The Broadcasting Standards Authority (BSA) has recently asserted that its jurisdiction may extend to “internet radio” and other forms of internet-delivered audio content. At first glance, this might appear to be an administrative or technological question. It is not. It is about the limits of state power, the certainty of the law and the preservation of freedom of expression in a democratic society.
The Law Association’s Public and Administrative Law Committee has written to Paul Goldsmith, the Minister for Media and Communications, because this development cuts to the heart of our constitutional framework: no regulator may enlarge its own powers through “interpretation” which defies the legislature’s textual exactitude.
Good to see the Law Association realise the importance of this.
In a 2019 paper and a more recent interlocutory decision, the authority suggested that it may have jurisdiction over “online broadcasting that resembles a traditional radio or television station”. That word – ‘resembles’ – is where the problem lies.
Resemblance is not a legal test. It is a subjective, functional concept untethered from statutory language. A regulator cannot expand its jurisdiction because new technologies look similar to old ones.
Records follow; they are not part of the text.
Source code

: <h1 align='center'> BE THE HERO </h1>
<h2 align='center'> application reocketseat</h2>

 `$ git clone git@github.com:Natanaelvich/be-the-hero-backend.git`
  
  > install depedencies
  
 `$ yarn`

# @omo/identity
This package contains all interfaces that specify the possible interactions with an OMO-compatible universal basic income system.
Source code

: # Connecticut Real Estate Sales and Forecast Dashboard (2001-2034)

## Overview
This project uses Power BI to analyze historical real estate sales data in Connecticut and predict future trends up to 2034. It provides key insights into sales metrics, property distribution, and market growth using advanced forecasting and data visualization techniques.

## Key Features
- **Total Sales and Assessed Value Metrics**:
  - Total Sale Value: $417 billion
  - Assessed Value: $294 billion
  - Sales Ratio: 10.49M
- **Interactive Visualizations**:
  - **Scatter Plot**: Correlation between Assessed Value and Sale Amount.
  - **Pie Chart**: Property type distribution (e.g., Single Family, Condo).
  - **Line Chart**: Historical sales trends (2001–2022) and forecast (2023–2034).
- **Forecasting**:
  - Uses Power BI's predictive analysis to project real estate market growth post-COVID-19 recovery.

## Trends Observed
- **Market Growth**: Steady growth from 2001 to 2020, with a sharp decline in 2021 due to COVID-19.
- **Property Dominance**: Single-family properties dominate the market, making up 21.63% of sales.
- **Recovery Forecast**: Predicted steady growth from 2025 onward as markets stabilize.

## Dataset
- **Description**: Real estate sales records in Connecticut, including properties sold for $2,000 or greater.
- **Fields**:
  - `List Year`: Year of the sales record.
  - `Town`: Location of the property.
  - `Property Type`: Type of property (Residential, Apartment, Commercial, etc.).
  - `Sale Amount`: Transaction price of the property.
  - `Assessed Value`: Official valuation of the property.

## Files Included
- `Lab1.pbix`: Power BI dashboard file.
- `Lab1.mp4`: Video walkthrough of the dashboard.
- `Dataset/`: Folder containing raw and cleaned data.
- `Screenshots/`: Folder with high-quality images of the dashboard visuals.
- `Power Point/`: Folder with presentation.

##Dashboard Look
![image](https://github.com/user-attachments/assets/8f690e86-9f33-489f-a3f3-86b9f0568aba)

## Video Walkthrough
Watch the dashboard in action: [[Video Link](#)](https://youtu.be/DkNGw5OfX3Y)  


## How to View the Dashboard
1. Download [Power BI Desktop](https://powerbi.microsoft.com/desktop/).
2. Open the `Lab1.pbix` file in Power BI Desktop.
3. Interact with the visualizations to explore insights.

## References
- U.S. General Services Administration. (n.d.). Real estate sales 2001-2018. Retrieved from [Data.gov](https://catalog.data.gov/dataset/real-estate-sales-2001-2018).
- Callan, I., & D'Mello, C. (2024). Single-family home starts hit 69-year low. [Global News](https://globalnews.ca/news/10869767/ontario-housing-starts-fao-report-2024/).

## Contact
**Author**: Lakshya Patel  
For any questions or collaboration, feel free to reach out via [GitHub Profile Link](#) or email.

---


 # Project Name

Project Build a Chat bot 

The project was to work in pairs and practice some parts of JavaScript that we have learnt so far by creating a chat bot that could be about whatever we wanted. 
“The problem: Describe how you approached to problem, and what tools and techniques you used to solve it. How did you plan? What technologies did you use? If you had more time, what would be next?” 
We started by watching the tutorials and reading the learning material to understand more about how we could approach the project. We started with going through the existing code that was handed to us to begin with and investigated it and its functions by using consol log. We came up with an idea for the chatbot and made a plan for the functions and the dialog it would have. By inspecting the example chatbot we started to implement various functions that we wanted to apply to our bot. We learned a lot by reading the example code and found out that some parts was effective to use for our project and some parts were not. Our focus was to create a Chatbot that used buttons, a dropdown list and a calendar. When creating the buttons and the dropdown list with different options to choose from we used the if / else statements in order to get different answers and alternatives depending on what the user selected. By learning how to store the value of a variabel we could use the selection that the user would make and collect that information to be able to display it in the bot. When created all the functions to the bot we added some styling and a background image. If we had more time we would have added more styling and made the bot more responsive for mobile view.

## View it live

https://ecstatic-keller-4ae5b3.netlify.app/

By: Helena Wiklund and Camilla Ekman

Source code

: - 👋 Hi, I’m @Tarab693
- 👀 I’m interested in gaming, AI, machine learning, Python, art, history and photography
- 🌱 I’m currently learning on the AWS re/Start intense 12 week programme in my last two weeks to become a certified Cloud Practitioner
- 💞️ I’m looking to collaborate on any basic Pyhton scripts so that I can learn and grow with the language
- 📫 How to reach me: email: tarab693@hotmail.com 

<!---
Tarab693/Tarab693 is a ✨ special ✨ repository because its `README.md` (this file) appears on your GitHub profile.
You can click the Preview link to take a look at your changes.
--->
Jurisdiction is not a matter of convenience or analogy; it is a matter of law.
The Broadcasting Act defines ‘broadcasting’ by reference to radio waves and broadcasting apparatus. Internet-based services do not meet that definition. They operate over an entirely different infrastructure – one that was never within the BSA’s statutory contemplation.
To interpret otherwise is to legislate by stealth.
If they truly believed that had jurisdiction, they would have been asking all Internet based video and audio services to be paying the broadcasting levy.
The cornerstone of administrative law is that state power must have a legal source. Public bodies cannot act unless authorised by statute and they cannot exceed the scope of that authorisation. This principle – sometimes described as the ultra vires doctrine – is not a mere procedural technicality. It is the constitutional mechanism that keeps power accountable.
This is why the Minister should have intervened. It is not an operational matter. It is a constitutional matter.
Legal certainty demands that the law be clear, knowable and predictable. Citizens and content providers should not have to guess whether their speech falls under a regulator’s jurisdiction. Nor should they discover, after the fact, that the scope of regulation has expanded through interpretation rather than legislation.
This is key. It is totally unacceptable that video and audio providers on the Internet may be subject to a regime without their knowledge.
To assist the government in restoring certainty and clarity, the Public and Administrative Law Committee has prepared two short draft bills for officials to consider.
Broadcasting Amendment (Abolition of the BSA) Bill
This bill proposes abolishing the Broadcasting Standards Authority in its entirety, with appropriate transitional provisions
The rationale is simple: the BSA model is an anachronism. The media landscape it was designed for – centralised, largely state-owned and frequency-based – no longer exists.
Most major broadcasters and content platforms already adhere voluntarily to the jurisdiction of the New Zealand Media Council, which provides a robust, independent and adaptive self-regulatory framework. The BSA, by contrast, duplicates oversight in a shrinking sector while being ill-suited to the realities of online communication.
An excellent bill. Maybe a backbench MP could submit it to the ballot.
UPDATE: As it happens, since I wrote this ACT MP Laura McClure has done so. Excellent.